§ What the task requires
Within the records below, how many lines contain "blockquote"? The answer is that number alone.

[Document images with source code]

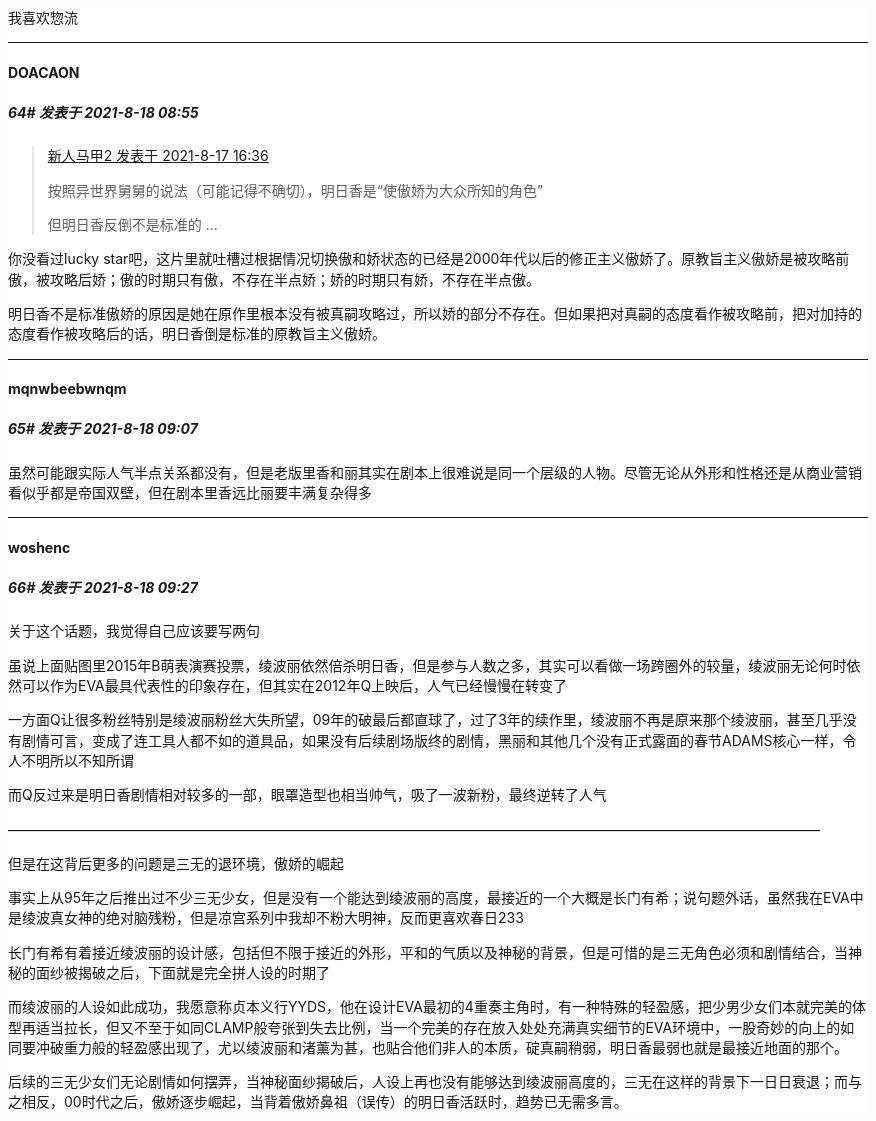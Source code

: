 
我喜欢惣流


*****

####  DOACAON  
##### 64#       发表于 2021-8-18 08:55


<blockquote><a href="httphttps://bbs.saraba1st.com/2b/forum.php?mod=redirect&amp;goto=findpost&amp;pid=52411118&amp;ptid=2021324" target="_blank">新人马甲2 发表于 2021-8-17 16:36</a>

按照异世界舅舅的说法（可能记得不确切），明日香是“使傲娇为大众所知的角色”


但明日香反倒不是标准的 ...</blockquote>
你没看过lucky star吧，这片里就吐槽过根据情况切换傲和娇状态的已经是2000年代以后的修正主义傲娇了。原教旨主义傲娇是被攻略前傲，被攻略后娇；傲的时期只有傲，不存在半点娇；娇的时期只有娇，不存在半点傲。


明日香不是标准傲娇的原因是她在原作里根本没有被真嗣攻略过，所以娇的部分不存在。但如果把对真嗣的态度看作被攻略前，把对加持的态度看作被攻略后的话，明日香倒是标准的原教旨主义傲娇。


*****

####  mqnwbeebwnqm  
##### 65#       发表于 2021-8-18 09:07


虽然可能跟实际人气半点关系都没有，但是老版里香和丽其实在剧本上很难说是同一个层级的人物。尽管无论从外形和性格还是从商业营销看似乎都是帝国双壁，但在剧本里香远比丽要丰满复杂得多


*****

####  woshenc  
##### 66#       发表于 2021-8-18 09:27


关于这个话题，我觉得自己应该要写两句

虽说上面贴图里2015年B萌表演赛投票，绫波丽依然倍杀明日香，但是参与人数之多，其实可以看做一场跨圈外的较量，绫波丽无论何时依然可以作为EVA最具代表性的印象存在，但其实在2012年Q上映后，人气已经慢慢在转变了

一方面Q让很多粉丝特别是绫波丽粉丝大失所望，09年的破最后都直球了，过了3年的续作里，绫波丽不再是原来那个绫波丽，甚至几乎没有剧情可言，变成了连工具人都不如的道具品，如果没有后续剧场版终的剧情，黑丽和其他几个没有正式露面的春节ADAMS核心一样，令人不明所以不知所谓

而Q反过来是明日香剧情相对较多的一部，眼罩造型也相当帅气，吸了一波新粉，最终逆转了人气

——————————————————————————————————————————————————————————

但是在这背后更多的问题是三无的退环境，傲娇的崛起

事实上从95年之后推出过不少三无少女，但是没有一个能达到绫波丽的高度，最接近的一个大概是长门有希；说句题外话，虽然我在EVA中是绫波真女神的绝对脑残粉，但是凉宫系列中我却不粉大明神，反而更喜欢春日233

长门有希有着接近绫波丽的设计感，包括但不限于接近的外形，平和的气质以及神秘的背景，但是可惜的是三无角色必须和剧情结合，当神秘的面纱被揭破之后，下面就是完全拼人设的时期了

而绫波丽的人设如此成功，我愿意称贞本义行YYDS，他在设计EVA最初的4重奏主角时，有一种特殊的轻盈感，把少男少女们本就完美的体型再适当拉长，但又不至于如同CLAMP般夸张到失去比例，当一个完美的存在放入处处充满真实细节的EVA环境中，一股奇妙的向上的如同要冲破重力般的轻盈感出现了，尤以绫波丽和渚薰为甚，也贴合他们非人的本质，碇真嗣稍弱，明日香最弱也就是最接近地面的那个。

后续的三无少女们无论剧情如何摆弄，当神秘面纱揭破后，人设上再也没有能够达到绫波丽高度的，三无在这样的背景下一日日衰退；而与之相反，00时代之后，傲娇逐步崛起，当背着傲娇鼻祖（误传）的明日香活跃时，趋势已无需多言。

§ Your solution
2